Principle And Interpretation
Iron Sulphite Agar is a modification of Cameron Sulphite Agar developed by the National Canners Association of America (1). It was shown by Beerens (2) that 0.1% sulphite concentration in the original formula was inhibitory to some strains of Clostridium sporogenes. This observation was later confirmed by Mossel et al (3), who consequently showed that 0.05% sulphite concentration was not inhibitory to the organisms. Most clostridia have sulfite reductase in their cytoplasm but they are unable to expel them to the exterior. So when H2S is produced from sulfite, the colony becomes dark due to the formation of precipitates of iron sulfide from citrate.

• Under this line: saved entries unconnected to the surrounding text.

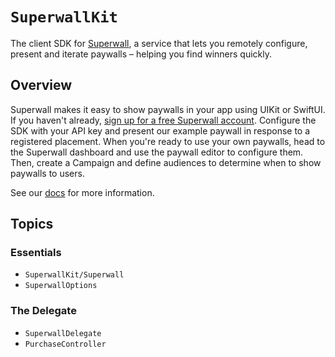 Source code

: # ``SuperwallKit``

The client SDK for [Superwall](https://superwall.com), a service that lets you remotely configure, present and iterate paywalls – helping you find winners quickly.

## Overview

Superwall makes it easy to show paywalls in your app using UIKit or SwiftUI. If you haven't already, [sign up for a free Superwall account](https://superwall.com/sign-up). Configure the SDK with your API key and present our example paywall in response to a registered placement. When you're ready to use your own paywalls, head to the Superwall dashboard and use the paywall editor to configure them. Then, create a Campaign and define audiences to determine when to show paywalls to users.

See our [docs](https://docs.superwall.com/docs) for more information.

## Topics

### Essentials
- ``SuperwallKit/Superwall``
- ``SuperwallOptions``

### The Delegate
- ``SuperwallDelegate``
- ``PurchaseController``
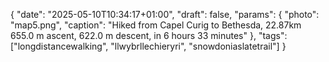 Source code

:{
   "date": "2025-05-10T10:34:17+01:00",
   "draft": false,
   "params": {
      "photo": "map5.png",
      "caption": "Hiked from Capel Curig to Bethesda, 22.87km 655.0 m ascent, 622.0 m descent, in 6 hours 33 minutes"
   },
   "tags": ["longdistancewalking", "llwybrllechieryri", "snowdoniaslatetrail"]
}
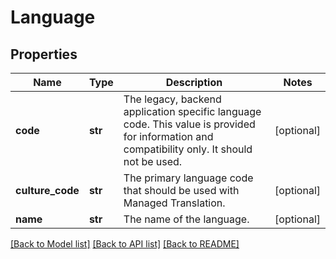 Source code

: # Language

## Properties
Name | Type | Description | Notes
------------ | ------------- | ------------- | -------------
**code** | **str** | The legacy, backend application specific language code. This value is provided for information and compatibility only. It should not be used. | [optional] 
**culture_code** | **str** | The primary language code that should be used with Managed Translation. | [optional] 
**name** | **str** | The name of the language. | [optional] 

[[Back to Model list]](../README.md#documentation-for-models) [[Back to API list]](../README.md#documentation-for-api-endpoints) [[Back to README]](../README.md)

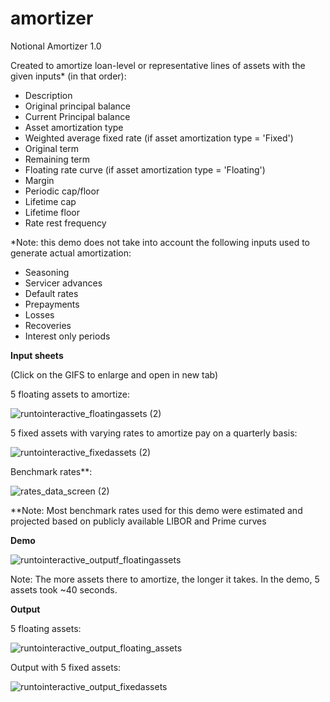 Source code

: # amortizer
Notional Amortizer 1.0


Created to amortize loan-level or representative lines of assets with the given inputs* (in that order):
- Description
- Original principal balance
- Current Principal balance
- Asset amortization type
- Weighted average fixed rate (if asset amortization type = 'Fixed')
- Original term
- Remaining term
- Floating rate curve (if asset amortization type = 'Floating')
- Margin
- Periodic cap/floor
- Lifetime cap
- Lifetime floor
- Rate rest frequency


*Note: this demo does not take into account the following inputs used to generate actual amortization:



- Seasoning
- Servicer advances
- Default rates
- Prepayments
- Losses
- Recoveries
- Interest only periods




**Input sheets**

(Click on the GIFS to enlarge and open in new tab)

5 floating assets to amortize:

![runtointeractive_floatingassets (2)](https://github.com/jtwag-041/amortizer/assets/48776287/2c38f2f6-91f6-4d2f-b9fc-b2363c54950d)





5 fixed assets with varying rates to amortize pay on a quarterly basis:

![runtointeractive_fixedassets (2)](https://github.com/jtwag-041/amortizer/assets/48776287/d70a8ce2-dd85-4476-88c1-eeacaf477626)




Benchmark rates**: 

![rates_data_screen (2)](https://github.com/jtwag-041/amortizer/assets/48776287/83483ac3-28fa-4845-be66-22b03b43379e)

**Note: Most benchmark rates used for this demo were estimated and projected based on publicly available LIBOR and Prime curves




**Demo**

![runtointeractive_outputf_floatingassets](https://github.com/jtwag-041/amortizer/assets/48776287/458dc9d7-5a14-489b-a6a7-f51a1ead7d7c)


Note: The more assets there to amortize, the longer it takes. In the demo, 5 assets took ~40 seconds.




**Output**

5 floating assets:

![runtointeractive_output_floating_assets](https://github.com/jtwag-041/amortizer/assets/48776287/6df43b88-6d7a-4151-abfe-5424b10c331c)



Output with 5 fixed assets:

![runtointeractive_output_fixedassets](https://github.com/jtwag-041/amortizer/assets/48776287/249dc11a-eb93-40f7-9fcd-338ce6ba009a)






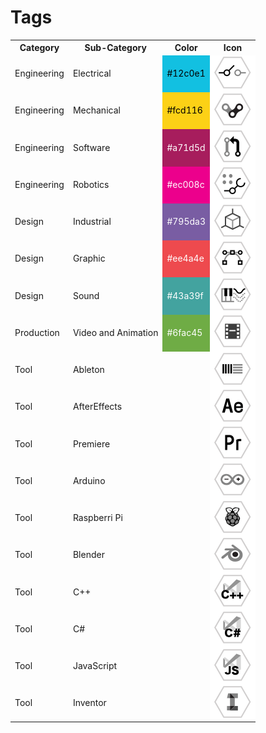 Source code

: # Tags

<table>
    <tr>
        <th>Category</th>
        <th>Sub-Category</th>
        <th>Color</th>
        <th>Icon</th>
    </tr>
    <tr>
        <td>Engineering</td>
        <td>Electrical</td>
        <td style="background:#12c0e1;color:black">#12c0e1</td>
        <td style="background:white">
            <img src="./images/engineering-electrical.svg" />
        </td>
    </tr>
    <tr>
        <td>Engineering</td>
        <td>Mechanical</td>
        <td style="background:#fcd116;color:black">#fcd116</td>
        <td style="background:white">
            <img src="./images/engineering-mechanical.svg" />
        </td>
    </tr>
    <tr>
        <td>Engineering</td>
        <td>Software</td>
        <td style="background:#a71d5d;color:white">#a71d5d</td>
        <td style="background:white">
            <img src="./images/engineering-software.svg" />
        </td>
    </tr>
    <tr>
        <td>Engineering</td>
        <td>Robotics</td>
        <td style="background:#ec008c;color:white">#ec008c</td>
        <td style="background:white">
            <img src="./images/engineering-robotics.svg" />
        </td>
    </tr>
    <tr>
        <td>Design</td>
        <td>Industrial</td>
        <td style="background:#795da3;color:white">#795da3</td>
        <td style="background:white">
            <img src="./images/design-industrial.svg" />
        </td>
    </tr>
    <tr>
        <td>Design</td>
        <td>Graphic</td>
        <td style="background:#ee4a4e;color:white">#ee4a4e</td>
        <td style="background:white">
            <img src="./images/design-graphic.svg" />
        </td>
    </tr>
    <tr>
        <td>Design</td>
        <td>Sound</td>
        <td style="background:#43a39f;color:white">#43a39f</td>
        <td style="background:white">
            <img src="./images/design-sound.svg" />
        </td>
    </tr>
    <tr>
        <td>Production</td>
        <td>Video and Animation</td>
        <td style="background:#6fac45;color:white">#6fac45</td>
        <td style="background:white">
            <img src="./images/production.svg" />
        </td>
    </tr>
    <tr>
        <td>Tool</td>
        <td>Ableton</td>
        <td></td>
        <td style="background:white">
            <img src="./images/tool-ableton.svg" />
        </td>
    </tr>
    <tr>
        <td>Tool</td>
        <td>AfterEffects</td>
        <td></td>
        <td style="background:white">
            <img src="./images/tool-aftereffects.svg" />
        </td>
    </tr>
    <tr>
        <td>Tool</td>
        <td>Premiere</td>
        <td></td>
        <td style="background:white">
            <img src="./images/tool-premiere.svg" />
        </td>
    </tr>
    <tr>
        <td>Tool</td>
        <td>Arduino</td>
        <td></td>
        <td style="background:white">
            <img src="./images/tool-arduino.svg" />
        </td>
    </tr>
    <tr>
        <td>Tool</td>
        <td>Raspberri Pi</td>
        <td></td>
        <td style="background:white">
            <img src="./images/tool-raspi.svg" />
        </td>
    </tr>
    <tr>
        <td>Tool</td>
        <td>Blender</td>
        <td></td>
        <td style="background:white">
            <img src="./images/tool-blender.svg" />
        </td>
    </tr>
    <tr>
        <td>Tool</td>
        <td>C++</td>
        <td></td>
        <td style="background:white">
            <img src="./images/tool-cpp.svg" />
        </td>
    </tr>
    <tr>
        <td>Tool</td>
        <td>C#</td>
        <td></td>
        <td style="background:white">
            <img src="./images/tool-cs.svg" />
        </td>
    </tr>
    <tr>
        <td>Tool</td>
        <td>JavaScript</td>
        <td></td>
        <td style="background:white">
            <img src="./images/tool-js.svg" />
        </td>
    </tr>
    <tr>
        <td>Tool</td>
        <td>Inventor</td>
        <td></td>
        <td style="background:white">
            <img src="./images/tool-inventor.svg" />
        </td>
    </tr>
</table>
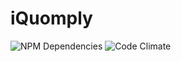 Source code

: # iQuomply

![NPM Dependencies](https://david-dm.org/johnpaulada/iquomply.svg)
![Code Climate](https://codeclimate.com/github/johnpaulada/iquomply.png)

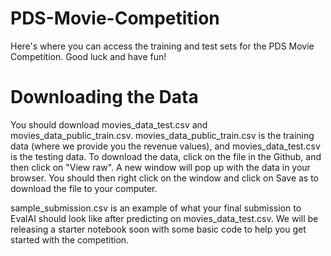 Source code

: # PDS-Movie-Competition

Here's where you can access the training and test sets for the PDS Movie Competition. Good luck and have fun!

# Downloading the Data

You should download movies_data_test.csv and movies_data_public_train.csv. movies_data_public_train.csv is the training data (where we provide you the revenue values), and movies_data_test.csv is the testing data. To download the data, click on the file in the Github, and then click on "View raw". A new window will pop up with the data in your browser. You should then right click on the window and click on Save as to download the file to your computer. 

sample_submission.csv is an example of what your final submission to EvalAI should look like after predicting on movies_data_test.csv. We will be releasing a starter notebook soon with some basic code to help you get started with the competition.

Tryptone provides nitrogen and other nutrients necessary to support bacterial growth. Sulphite-reducing bacteria usually produce black colonies as a result of the reduction of sulphite to sulphide, which reacts with the iron (III) salt.
For the detection of organisms causing sulphide spoilage, two methods can be followed:
- Deep-Shake Culture Method: Dispense the medium in 10 ml amounts in tubes. Inoculate the sample when the medium is at about 50°C. Allow to set and incubate at 55°C for 24-48 hours.
Typical thermophilic species -Desulfotomaculum nigrificans, produces distinct black spherical colonies in the depth of the medium. - Attenborough and Scarr (4) Method: In this method, diluted samples of sugar or any other food are filtered through membrane filters.
These filters are then rolled up and placed in tubes containing just sufficient Iron Sulphite Agar (at 50°C) to cover them. The medium is allowed to set and then incubated at 55-56°C for 24-48 hours. After incubation, the number of black colonies on the membrane filter is counted. Confirmation tests are further carried out to identify the organism growing in the medium. This membrane filter technique is quicker, of comparable accuracy and permits the examination of larger samples. The blackening reaction is only presumptive evidence of clostridial growth. Confirmation test must be carried out for identification. There are many gram-negative bacteria that are able to reduce sulfite with iron sulfide production in this medium, but in these cases the enzymes are extra cellular and the entire medium becomes dark, rendering their enumeration impossible.
Type of specimen
Food samples
Specimen Collection and Handling
For food samples, follow appropriate techniques for sample collection and processing as per guidelines (5). After use, contaminated materials must be sterilized by autoclaving before discarding.
Warning and Precautions
Read the label before opening the container. Wear protective gloves/protective clothing/eye protection/ face protection. Follow good microbiological lab practices while handling specimens and culture. Standard precautions as per established guidelines should be followed while handling specimens. Safety guidelines may be referred in individual safety data sheets.
Limitations
- This medium is general purpose medium and may not support the growth of fastidious organisms.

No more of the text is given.